Supplied material —
- Opening Delimiter -

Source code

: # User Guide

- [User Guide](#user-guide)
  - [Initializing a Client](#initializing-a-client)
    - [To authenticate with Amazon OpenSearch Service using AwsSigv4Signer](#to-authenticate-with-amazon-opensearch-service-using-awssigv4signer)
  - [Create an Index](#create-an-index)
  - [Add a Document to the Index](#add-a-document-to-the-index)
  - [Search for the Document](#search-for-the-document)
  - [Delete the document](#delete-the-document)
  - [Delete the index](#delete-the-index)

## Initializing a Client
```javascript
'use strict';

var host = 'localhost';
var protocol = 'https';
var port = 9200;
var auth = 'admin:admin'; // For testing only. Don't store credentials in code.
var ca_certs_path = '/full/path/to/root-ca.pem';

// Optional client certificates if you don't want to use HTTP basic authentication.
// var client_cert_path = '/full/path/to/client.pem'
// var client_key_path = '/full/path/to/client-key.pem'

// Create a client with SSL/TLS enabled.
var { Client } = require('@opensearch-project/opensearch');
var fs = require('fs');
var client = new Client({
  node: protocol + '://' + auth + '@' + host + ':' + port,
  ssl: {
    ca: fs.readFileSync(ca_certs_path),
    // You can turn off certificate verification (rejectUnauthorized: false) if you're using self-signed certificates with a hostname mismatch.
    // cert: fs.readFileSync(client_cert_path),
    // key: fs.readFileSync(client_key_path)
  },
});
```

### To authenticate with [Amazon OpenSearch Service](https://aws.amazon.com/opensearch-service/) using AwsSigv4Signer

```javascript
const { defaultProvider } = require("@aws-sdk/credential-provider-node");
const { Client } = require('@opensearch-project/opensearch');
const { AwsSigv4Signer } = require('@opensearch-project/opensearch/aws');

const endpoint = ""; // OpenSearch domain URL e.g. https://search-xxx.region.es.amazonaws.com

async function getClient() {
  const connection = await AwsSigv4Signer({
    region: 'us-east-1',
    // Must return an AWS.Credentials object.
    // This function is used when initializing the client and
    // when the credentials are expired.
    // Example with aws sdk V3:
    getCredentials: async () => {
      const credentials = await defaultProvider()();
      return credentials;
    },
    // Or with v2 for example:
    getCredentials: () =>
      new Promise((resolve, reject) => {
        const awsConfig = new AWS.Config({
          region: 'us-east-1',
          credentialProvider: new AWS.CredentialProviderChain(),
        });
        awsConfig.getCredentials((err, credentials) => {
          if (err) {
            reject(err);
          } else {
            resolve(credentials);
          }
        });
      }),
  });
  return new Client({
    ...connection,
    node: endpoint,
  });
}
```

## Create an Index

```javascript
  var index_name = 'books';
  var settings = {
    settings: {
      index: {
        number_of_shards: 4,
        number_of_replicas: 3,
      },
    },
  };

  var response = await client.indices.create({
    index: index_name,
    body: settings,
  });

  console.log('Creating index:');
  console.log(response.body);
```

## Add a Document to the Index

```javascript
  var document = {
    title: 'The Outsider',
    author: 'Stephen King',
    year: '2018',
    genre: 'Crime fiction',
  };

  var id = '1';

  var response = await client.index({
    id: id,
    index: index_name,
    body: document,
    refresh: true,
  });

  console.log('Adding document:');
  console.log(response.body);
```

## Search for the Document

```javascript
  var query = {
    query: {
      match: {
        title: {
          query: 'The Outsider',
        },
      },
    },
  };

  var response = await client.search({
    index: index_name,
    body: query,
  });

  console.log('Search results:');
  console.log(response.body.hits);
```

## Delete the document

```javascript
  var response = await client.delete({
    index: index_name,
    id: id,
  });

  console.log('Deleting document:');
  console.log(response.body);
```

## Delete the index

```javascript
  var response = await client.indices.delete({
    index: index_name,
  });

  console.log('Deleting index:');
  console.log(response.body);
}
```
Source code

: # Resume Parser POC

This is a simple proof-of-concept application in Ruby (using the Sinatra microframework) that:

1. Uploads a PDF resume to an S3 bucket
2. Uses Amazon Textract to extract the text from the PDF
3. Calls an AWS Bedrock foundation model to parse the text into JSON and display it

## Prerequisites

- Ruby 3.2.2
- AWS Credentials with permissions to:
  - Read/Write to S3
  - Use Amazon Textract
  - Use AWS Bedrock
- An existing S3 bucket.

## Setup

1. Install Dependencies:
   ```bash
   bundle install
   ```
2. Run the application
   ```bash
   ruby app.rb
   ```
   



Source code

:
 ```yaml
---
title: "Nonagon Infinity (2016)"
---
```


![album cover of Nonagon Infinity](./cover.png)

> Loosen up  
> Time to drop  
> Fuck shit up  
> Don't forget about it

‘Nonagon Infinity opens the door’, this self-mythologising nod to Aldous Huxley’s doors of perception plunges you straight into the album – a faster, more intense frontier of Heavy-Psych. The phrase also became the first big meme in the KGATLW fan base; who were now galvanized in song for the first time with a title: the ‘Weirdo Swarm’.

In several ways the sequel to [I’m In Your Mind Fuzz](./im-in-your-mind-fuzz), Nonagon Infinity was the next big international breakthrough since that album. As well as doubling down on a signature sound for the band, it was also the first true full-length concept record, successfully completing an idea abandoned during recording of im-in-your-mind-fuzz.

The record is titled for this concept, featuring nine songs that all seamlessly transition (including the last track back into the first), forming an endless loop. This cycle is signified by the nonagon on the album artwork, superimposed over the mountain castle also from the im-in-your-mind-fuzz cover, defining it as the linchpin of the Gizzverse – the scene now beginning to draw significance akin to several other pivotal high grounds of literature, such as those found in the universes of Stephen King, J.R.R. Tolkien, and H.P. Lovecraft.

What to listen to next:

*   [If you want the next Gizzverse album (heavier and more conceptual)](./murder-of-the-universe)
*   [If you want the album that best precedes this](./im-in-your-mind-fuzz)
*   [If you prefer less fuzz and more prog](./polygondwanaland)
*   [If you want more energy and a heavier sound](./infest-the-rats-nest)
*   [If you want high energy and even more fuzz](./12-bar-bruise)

- Closing Delimiter -

The problem —
How many lines of the entries above contain the word "energy"? Give the number alone.

Exercise result —
2